The film was followed by a direct-to-video sequel, titled Pocahontas II: Journey to a New World, released on August 25, 1998. Bedard and Kuhn reprised their roles as Pocahontas's speaking and singing voices, respectively. Donal Gibson starred as John Smith and Billy Zane starred as John Rolfe. Characters from the first film make cameo appearances in numerous episodes of the television series House of Mouse. Pocahontas, alongside other Disney Princesses, briefly appeared in the 2018 film Ralph Breaks the Internet, with Bedard reprising the role. Pocahontas also made a brief appearance in the 2023 live-action/animated short Once Upon a Studio, with Kuhn returning to do the character's singing voice.

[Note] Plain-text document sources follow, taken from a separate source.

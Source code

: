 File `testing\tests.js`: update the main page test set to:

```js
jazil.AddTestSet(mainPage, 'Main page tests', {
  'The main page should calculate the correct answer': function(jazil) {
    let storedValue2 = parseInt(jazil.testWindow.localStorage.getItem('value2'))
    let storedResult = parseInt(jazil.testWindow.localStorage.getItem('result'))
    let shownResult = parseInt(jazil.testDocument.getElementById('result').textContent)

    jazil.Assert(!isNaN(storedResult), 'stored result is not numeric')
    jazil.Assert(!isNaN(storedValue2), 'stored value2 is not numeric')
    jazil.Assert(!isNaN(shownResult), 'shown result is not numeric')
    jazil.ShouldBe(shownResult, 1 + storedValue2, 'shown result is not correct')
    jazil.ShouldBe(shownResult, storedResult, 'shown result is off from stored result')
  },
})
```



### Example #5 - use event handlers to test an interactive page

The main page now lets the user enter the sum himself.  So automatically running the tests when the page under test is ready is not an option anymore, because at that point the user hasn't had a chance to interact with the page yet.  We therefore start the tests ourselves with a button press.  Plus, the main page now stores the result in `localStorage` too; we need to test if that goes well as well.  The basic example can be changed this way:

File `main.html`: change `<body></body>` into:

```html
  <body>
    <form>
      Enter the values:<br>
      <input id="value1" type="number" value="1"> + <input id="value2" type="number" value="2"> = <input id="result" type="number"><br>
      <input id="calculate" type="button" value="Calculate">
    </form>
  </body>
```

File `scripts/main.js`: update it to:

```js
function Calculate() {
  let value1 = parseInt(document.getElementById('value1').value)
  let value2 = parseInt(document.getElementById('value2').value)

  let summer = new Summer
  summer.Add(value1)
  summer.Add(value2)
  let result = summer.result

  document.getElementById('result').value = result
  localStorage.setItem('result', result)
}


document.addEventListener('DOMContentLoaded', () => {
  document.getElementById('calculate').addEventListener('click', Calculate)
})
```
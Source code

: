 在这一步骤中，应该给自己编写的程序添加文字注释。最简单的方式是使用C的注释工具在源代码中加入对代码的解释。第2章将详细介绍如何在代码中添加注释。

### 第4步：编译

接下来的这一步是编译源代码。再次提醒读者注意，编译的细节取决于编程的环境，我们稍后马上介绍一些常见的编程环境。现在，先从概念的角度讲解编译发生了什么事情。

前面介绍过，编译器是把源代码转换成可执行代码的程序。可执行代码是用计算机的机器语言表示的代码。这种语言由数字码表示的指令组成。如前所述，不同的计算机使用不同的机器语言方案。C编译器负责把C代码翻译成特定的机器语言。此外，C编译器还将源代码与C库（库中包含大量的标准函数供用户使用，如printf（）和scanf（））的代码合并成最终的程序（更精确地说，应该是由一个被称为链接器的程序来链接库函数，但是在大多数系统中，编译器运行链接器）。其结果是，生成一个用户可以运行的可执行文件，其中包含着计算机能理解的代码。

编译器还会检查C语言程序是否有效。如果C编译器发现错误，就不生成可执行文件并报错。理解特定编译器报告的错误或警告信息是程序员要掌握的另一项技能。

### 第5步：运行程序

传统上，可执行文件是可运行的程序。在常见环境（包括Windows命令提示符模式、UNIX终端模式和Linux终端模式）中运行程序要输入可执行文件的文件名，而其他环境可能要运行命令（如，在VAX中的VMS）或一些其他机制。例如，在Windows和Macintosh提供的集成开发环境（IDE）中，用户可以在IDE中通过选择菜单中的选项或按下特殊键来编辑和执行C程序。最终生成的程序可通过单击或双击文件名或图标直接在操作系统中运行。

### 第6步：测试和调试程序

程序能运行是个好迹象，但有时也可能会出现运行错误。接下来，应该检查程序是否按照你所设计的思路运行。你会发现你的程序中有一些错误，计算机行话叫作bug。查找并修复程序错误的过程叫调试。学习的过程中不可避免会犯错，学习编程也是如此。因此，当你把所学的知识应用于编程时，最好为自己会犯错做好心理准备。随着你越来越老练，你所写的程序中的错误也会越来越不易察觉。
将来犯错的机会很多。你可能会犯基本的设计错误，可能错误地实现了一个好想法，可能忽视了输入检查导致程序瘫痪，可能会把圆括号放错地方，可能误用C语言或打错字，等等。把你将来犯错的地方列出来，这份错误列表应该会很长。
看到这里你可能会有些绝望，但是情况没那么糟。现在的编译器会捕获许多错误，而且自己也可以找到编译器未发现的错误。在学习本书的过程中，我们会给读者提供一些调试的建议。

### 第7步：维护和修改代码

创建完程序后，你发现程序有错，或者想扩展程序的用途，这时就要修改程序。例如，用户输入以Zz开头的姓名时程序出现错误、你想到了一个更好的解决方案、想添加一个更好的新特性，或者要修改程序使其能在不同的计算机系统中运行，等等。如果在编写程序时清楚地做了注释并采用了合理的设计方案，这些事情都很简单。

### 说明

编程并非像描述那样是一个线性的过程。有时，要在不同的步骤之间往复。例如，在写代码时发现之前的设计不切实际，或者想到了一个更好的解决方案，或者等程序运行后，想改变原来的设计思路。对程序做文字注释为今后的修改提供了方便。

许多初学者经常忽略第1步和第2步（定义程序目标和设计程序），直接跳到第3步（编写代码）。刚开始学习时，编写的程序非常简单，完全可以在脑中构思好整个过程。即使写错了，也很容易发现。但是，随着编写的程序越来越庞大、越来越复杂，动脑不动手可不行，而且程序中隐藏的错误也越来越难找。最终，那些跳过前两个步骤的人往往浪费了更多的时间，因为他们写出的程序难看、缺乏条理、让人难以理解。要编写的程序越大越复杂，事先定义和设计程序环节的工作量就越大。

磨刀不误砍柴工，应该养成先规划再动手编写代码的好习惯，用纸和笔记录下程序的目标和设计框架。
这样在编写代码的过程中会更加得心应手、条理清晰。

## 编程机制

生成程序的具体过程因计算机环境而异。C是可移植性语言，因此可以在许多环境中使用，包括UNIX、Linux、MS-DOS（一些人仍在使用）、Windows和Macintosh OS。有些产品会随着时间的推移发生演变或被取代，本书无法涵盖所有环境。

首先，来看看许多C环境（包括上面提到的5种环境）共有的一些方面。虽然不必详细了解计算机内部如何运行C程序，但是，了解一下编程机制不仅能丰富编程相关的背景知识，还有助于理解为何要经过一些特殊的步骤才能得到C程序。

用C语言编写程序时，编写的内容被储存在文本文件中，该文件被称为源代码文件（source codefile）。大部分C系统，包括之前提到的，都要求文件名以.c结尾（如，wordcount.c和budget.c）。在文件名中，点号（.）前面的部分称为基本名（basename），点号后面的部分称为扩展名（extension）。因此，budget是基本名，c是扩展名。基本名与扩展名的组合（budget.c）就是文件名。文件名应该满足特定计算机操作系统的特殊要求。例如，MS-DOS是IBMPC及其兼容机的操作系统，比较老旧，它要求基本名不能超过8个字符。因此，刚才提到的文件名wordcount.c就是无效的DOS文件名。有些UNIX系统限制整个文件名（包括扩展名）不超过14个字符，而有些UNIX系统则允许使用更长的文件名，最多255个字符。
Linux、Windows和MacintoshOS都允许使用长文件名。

Critics have also discussed the influence of Pocahontas on other films. Sophie Gilbert of The Atlantic argues that the strong and brave title character of Pocahontas influenced the portrayal of subsequent heroines of Disney animated films, specifically Mulan, Rapunzel, Merida, and Elsa. Similarly, The Verges Tasha Robinson wrote that Moana (2016) "draws on" Pocahontas in its portrayal of a woman buoyed by her culture. According to HuffPost, James Cameron's Avatar (2009) is a "rip-off" of Pocahontas. Avatars producer Jon Landau has said that Avatar is akin to Pocahontas with the Na'vi aliens taking the place of Native Americans. Cameron has said that he first conceived of Avatar in the 1960s, long before Pocahontas was released, but he has also said that Avatar does reference the story of Pocahontas, the historical figure. Kirsten Acuna of Business Insider wrote that, while Avatar may be based on Cameron's own ideas, it nevertheless takes inspiration from animated films like Pocahontas and FernGully: The Last Rainforest (1992).

The New York Times reported in 2023 how Disney has appeared to downplay the film and was not interested in remaking the film as they have done with other animated films due to its subject matter and associated historical controversy. In 2025, the New York Times reported on the continued long-lasting popularity of the song "Colors of the Wind."